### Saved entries
+===+

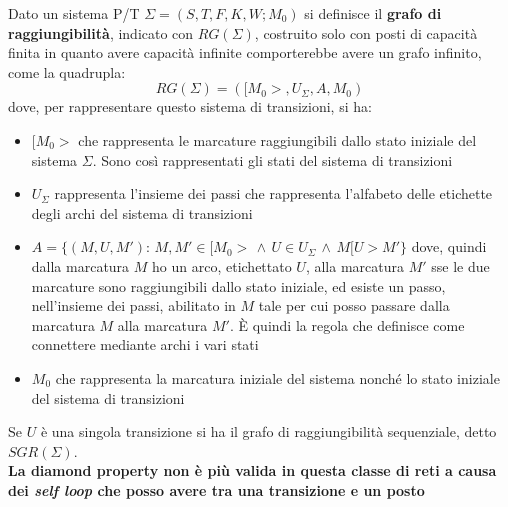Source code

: \documentclass[a4paper,12pt, oneside]{book}
\begin{document}
\begin{definizione}
  Dato un sistema P/T $\Sigma=(S, T , F , K , W;M_0)$ si definisce il
  \textbf{grafo di raggiungibilità}, indicato con
  $RG(\Sigma)$, costruito solo con posti di capacità finita in quanto avere
  capacità infinite comporterebbe avere un grafo infinito, come la quadrupla:
  \[RG(\Sigma)=([M_0 >, U_\Sigma , A, M_0 )\]
  dove, per rappresentare questo sistema di transizioni, si ha:
  \begin{itemize}
    \item $[M_0>$ che rappresenta le marcature raggiungibili dallo stato iniziale
    del sistema $\Sigma$. Sono così rappresentati gli stati del sistema di
    transizioni  
    \item $U_\Sigma$ rappresenta l'insieme dei passi che rappresenta l'alfabeto
    delle etichette degli archi
    del sistema di transizioni
    \item $A=\{(M,U,M'):\,M,M'\in [M_0>\,\wedge\, U\in U_\Sigma \,\wedge\,
    M[U>M'\}$ dove, quindi dalla marcatura $M$ ho un arco, etichettato $U$, alla
    marcatura $M'$ sse le due marcature sono raggiungibili dallo stato iniziale,
    ed esiste un passo, nell'insieme dei passi, abilitato in $M$ tale per cui
    posso passare dalla marcatura $M$ alla marcatura $M'$. È quindi la regola
    che definisce come connettere mediante archi i vari stati
    \item $M_0$ che rappresenta la marcatura iniziale del sistema nonché lo
    stato iniziale del sistema di transizioni
  \end{itemize}
  Se $U$ è una singola transizione si ha il grafo di raggiungibilità
  sequenziale, detto $SGR(\Sigma)$.\\
  \textbf{La diamond property non è più valida in questa classe di reti a causa
    dei \emph{self loop} che posso avere tra una transizione e un posto}
\end{definizione}
\end{document}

+===+

### Task statement
Your task is to copy exactly, and only, the lines from the line with "che definisce come" through the last line of the entries, both included.

### Solution to the exercise
    che definisce come connettere mediante archi i vari stati
    \item $M_0$ che rappresenta la marcatura iniziale del sistema nonché lo
    stato iniziale del sistema di transizioni
  \end{itemize}
  Se $U$ è una singola transizione si ha il grafo di raggiungibilità
  sequenziale, detto $SGR(\Sigma)$.\\
  \textbf{La diamond property non è più valida in questa classe di reti a causa
    dei \emph{self loop} che posso avere tra una transizione e un posto}
\end{definizione}
\end{document}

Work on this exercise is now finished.